14. The ceramic structure manufacturing method using the inert gas substituting method according to claim 11, wherein the ceramic body is a honeycomb formed body having a lattice-shaped partition wall which partitions and forms a plurality of cells extending from one end surface to an other end surface and a circumferential wall.

15. The ceramic structure manufacturing method using the inert gas substituting method according to claim 14, wherein the ceramic body comprises silicon carbide as a main component.

Description

BRIEF DESCRIPTION OF THE DRAWINGS

(1) FIG. 1 is an explanatory view schematically illustrating a configuration of a main firing furnace and a gas substituting chamber.

(2) FIG. 2 is an explanatory view schematically illustrating a flow of a process by an inert gas substituting method of the present embodiment.

(3) FIG. 3 is an explanatory view schematically illustrating a flow of a process by an inert gas substituting method of the present embodiment.

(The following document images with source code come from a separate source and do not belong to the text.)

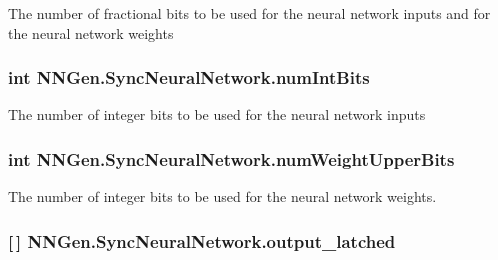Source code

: The number of fractional bits to be used for the neural network inputs and for the neural network weights 

\hypertarget{class_n_n_gen_1_1_sync_neural_network_a66e287c50de3ae1932ea768fc3fa54fc}{}
\subsubsection[{num\+Int\+Bits}]{\setlength{\rightskip}{0pt plus 5cm}int N\+N\+Gen.\+Sync\+Neural\+Network.\+num\+Int\+Bits\hspace{0.3cm}{\ttfamily [get]}}\label{class_n_n_gen_1_1_sync_neural_network_a66e287c50de3ae1932ea768fc3fa54fc}


The number of integer bits to be used for the neural network inputs 

\hypertarget{class_n_n_gen_1_1_sync_neural_network_afe97a4c00e87742409fe9a5a16922822}{}
\subsubsection[{num\+Weight\+Upper\+Bits}]{\setlength{\rightskip}{0pt plus 5cm}int N\+N\+Gen.\+Sync\+Neural\+Network.\+num\+Weight\+Upper\+Bits\hspace{0.3cm}{\ttfamily [get]}}\label{class_n_n_gen_1_1_sync_neural_network_afe97a4c00e87742409fe9a5a16922822}


The number of integer bits to be used for the neural network weights. 

\hypertarget{class_n_n_gen_1_1_sync_neural_network_a9d1fb07536404577262d6c5ccecf2361}{}
\subsubsection[{output\+\_\+latched}]{ \mbox{[}$\,$\mbox{]} N\+N\+Gen.\+Sync\+Neural\+Network.\+output\+\_\+latched\hspace{0.3cm}{\ttfamily [get]}}\label{class_n_n_gen_1_1_sync_neural_network_a9d1fb07536404577262d6c5ccecf2361}


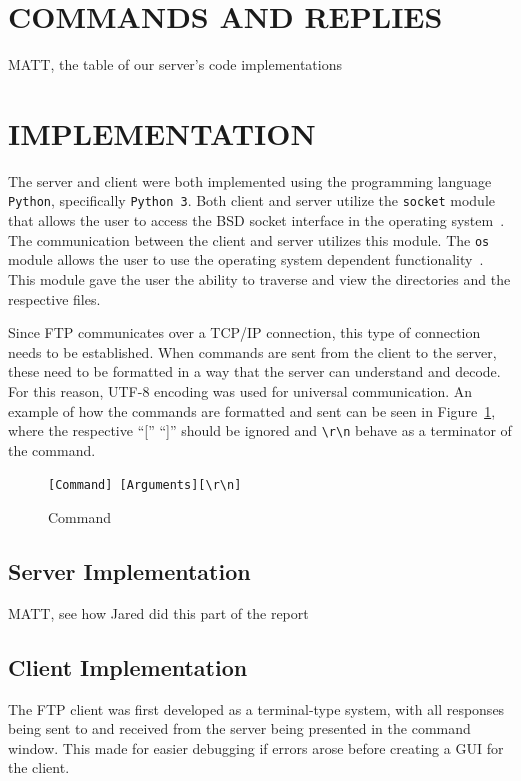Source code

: \documentclass[10pt,twocolumn]{witseiepaper}
\def\code#1{\texttt{#1}}
\begin{document}
%
\section{COMMANDS AND REPLIES}
\label{sec: Commands and Replies}

MATT, the table of our server's code implementations



%
\section{IMPLEMENTATION}
\label{sec: Implementation}
The server and client were both implemented using the programming language \code{Python}, specifically \code{Python 3}. Both client and server utilize the \code{socket} module that allows the user to access the BSD socket interface in the operating system~\cite{socket}. The communication between the client and server utilizes this module. The \code{os} module allows the user to use the operating system dependent functionality~\cite{os}. This module gave the user the ability to traverse and view the directories and the respective files.

Since FTP communicates over a TCP/IP connection, this type of connection needs to be established. When commands are sent from the client to the server, these need to be formatted in a way that the server can understand and decode. For this reason, UTF-8 encoding was used for universal communication. An example of how the commands are formatted and sent can be seen in Figure~\ref{fig: Communication}, where the respective ``['' ``]'' should be ignored and \code{\textbackslash r\textbackslash n} behave as a terminator of the command.

\begin{figure}[h!]
\renewcommand{\thefigure}{\arabic{figure}}
\centering
\code{[Command]\ [Arguments][\textbackslash r\textbackslash n]}
\caption{Command}
\label{fig: Communication}
\end{figure}


\subsection{Server Implementation}
\label{sec: Server Implementation}
MATT, see how Jared did this part of the report


\subsection{Client Implementation}
\label{sec: Client Implementation}
The FTP client was first developed as a terminal-type system, with all responses being sent to and received from the server being presented in the command window. This made for easier debugging if errors arose before creating a GUI for the client.
\end{document}
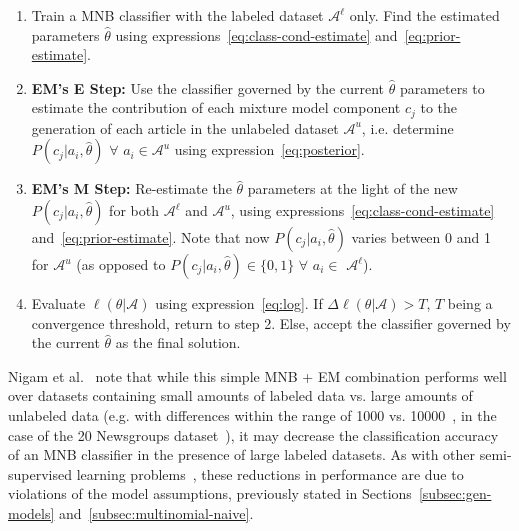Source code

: \begin{enumerate}

\item Train a MNB classifier with the labeled dataset $\mathcal{A}^{\ell}$ only. 
        Find the estimated parameters $\hat{\theta}$ using 
        expressions~\ref{eq:class-cond-estimate} and~\ref{eq:prior-estimate}.

\item \textbf{EM's E Step:} Use the classifier governed by the current $\hat{\theta}$ parameters to 
        estimate the contribution of each mixture model component $c_j$ to the 
        generation of each article in the unlabeled dataset $\mathcal{A}^{u}$, 
        i.e. determine $P(c_j|a_i,\hat{\theta})$ $\forall$ $a_i \in \mathcal{A}^{u}$ 
        using expression~\ref{eq:posterior}.

\item \textbf{EM's M Step:} Re-estimate the $\hat{\theta}$ parameters at the light of the new 
        $P(c_j|a_i,\hat{\theta})$ for both $\mathcal{A}^{\ell}$ and $\mathcal{A}^{u}$, using 
        expressions~\ref{eq:class-cond-estimate} and~\ref{eq:prior-estimate}. 
        Note that now $P(c_j|a_i,\hat{\theta})$ varies between 0 and 1 for $\mathcal{A}^{u}$ 
        (as opposed to $P(c_j|a_i,\hat{\theta}) \in \{0,1\}$ 
        $\forall$ $a_i \in$ $\mathcal{A}^{\ell}$).

\item Evaluate $\ell(\theta|\mathcal{A})$ using 
        expression~\ref{eq:log}. If $\Delta\ell(\theta|\mathcal{A}) > T$, 
        $T$ being a convergence threshold, return 
        to step 2. Else, accept the classifier governed by the current $\hat{\theta}$ as the final solution.

\end{enumerate}

Nigam et al.~\cite{Nigam2000} note that while this simple MNB + EM combination 
performs well over datasets containing small amounts of labeled data 
vs. large amounts of unlabeled data (e.g. with differences within the 
range of 1000 vs. 10000~\cite{Nigam2000}, in the case of the 20 Newsgroups 
dataset~\cite{Lang95}), it may decrease the classification accuracy of an MNB 
classifier in the presence of large labeled datasets. As with other 
semi-supervised learning problems~\cite{zhu2009introduction}, these reductions 
in performance are due to violations of the model assumptions, previously 
stated in Sections~\ref{subsec:gen-models} 
and~\ref{subsec:multinomial-naive}.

(4) FIG. 4 is a graph showing a relationship between an atmospheric pressure (vacuum pressure) in an indoor space of a gas substituting chamber and elapsed time.

(5) FIG. 5 is a graph showing a relationship between a value of an oxygen concentration and an amount of argon gas used with respect to the number of times of substitutions of argon gas.

(6) FIG. 6 is a graph showing a relationship between a value of an oxygen concentration and an amount of argon gas used with respect to the number of times of substitutions of argon gas when 30% reduction in the amount of argon gas used is aimed.

(7) FIG. 7 is an explanatory view schematically illustrating a flow of a process by a conventional inert gas substituting method.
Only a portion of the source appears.